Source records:
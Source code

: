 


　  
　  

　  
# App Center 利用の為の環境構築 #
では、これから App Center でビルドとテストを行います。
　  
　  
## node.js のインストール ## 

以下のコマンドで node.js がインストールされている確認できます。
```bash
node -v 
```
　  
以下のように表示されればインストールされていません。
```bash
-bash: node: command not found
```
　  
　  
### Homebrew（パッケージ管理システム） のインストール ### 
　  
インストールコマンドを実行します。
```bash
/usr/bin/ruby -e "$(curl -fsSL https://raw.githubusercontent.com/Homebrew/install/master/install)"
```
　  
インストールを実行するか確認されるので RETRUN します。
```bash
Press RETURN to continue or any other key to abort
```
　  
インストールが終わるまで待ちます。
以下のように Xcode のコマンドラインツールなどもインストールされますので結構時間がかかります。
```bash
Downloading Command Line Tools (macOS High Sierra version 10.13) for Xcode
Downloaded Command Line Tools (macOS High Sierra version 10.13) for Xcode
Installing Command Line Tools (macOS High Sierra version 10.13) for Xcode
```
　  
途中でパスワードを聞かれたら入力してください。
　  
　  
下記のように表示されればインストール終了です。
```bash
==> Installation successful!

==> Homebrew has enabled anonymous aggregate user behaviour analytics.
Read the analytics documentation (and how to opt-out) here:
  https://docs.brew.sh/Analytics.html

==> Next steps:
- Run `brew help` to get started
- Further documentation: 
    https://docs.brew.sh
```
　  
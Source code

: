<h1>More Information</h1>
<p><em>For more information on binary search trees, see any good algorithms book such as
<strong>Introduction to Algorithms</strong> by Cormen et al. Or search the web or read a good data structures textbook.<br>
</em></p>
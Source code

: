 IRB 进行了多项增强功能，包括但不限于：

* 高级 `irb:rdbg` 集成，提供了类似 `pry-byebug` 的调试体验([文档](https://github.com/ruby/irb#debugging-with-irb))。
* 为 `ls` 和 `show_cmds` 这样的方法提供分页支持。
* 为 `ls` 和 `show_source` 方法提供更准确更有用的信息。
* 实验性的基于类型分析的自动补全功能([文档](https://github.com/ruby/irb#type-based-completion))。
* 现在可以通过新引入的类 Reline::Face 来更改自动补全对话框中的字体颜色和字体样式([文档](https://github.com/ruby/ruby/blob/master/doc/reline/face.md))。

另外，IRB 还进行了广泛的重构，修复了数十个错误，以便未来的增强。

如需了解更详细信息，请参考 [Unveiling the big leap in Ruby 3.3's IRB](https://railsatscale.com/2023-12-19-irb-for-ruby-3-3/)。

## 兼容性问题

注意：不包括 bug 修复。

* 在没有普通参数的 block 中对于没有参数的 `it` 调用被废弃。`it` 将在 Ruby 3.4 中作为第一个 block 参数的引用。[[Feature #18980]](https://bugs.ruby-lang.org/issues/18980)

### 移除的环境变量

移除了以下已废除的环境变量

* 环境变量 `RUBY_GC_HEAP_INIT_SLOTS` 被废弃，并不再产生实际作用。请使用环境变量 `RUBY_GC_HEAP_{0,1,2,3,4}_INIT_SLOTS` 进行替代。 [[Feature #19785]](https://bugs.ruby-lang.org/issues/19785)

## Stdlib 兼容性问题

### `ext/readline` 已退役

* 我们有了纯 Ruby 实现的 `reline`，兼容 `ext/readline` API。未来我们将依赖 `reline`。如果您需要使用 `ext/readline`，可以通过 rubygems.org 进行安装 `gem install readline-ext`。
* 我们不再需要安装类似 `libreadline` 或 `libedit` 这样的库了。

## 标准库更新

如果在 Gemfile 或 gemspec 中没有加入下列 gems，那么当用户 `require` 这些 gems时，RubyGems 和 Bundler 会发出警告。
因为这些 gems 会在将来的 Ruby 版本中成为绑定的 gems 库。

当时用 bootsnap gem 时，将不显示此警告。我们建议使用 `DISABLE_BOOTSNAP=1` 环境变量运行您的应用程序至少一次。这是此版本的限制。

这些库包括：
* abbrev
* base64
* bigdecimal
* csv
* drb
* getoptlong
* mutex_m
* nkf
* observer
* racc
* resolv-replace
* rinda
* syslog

## Problem description
For every line above that has "bugs" in it, copy the line.

## Answer box
* 在没有普通参数的 block 中对于没有参数的 `it` 调用被废弃。`it` 将在 Ruby 3.4 中作为第一个 block 参数的引用。[[Feature #18980]](https://bugs.ruby-lang.org/issues/18980)
* 环境变量 `RUBY_GC_HEAP_INIT_SLOTS` 被废弃，并不再产生实际作用。请使用环境变量 `RUBY_GC_HEAP_{0,1,2,3,4}_INIT_SLOTS` 进行替代。 [[Feature #19785]](https://bugs.ruby-lang.org/issues/19785)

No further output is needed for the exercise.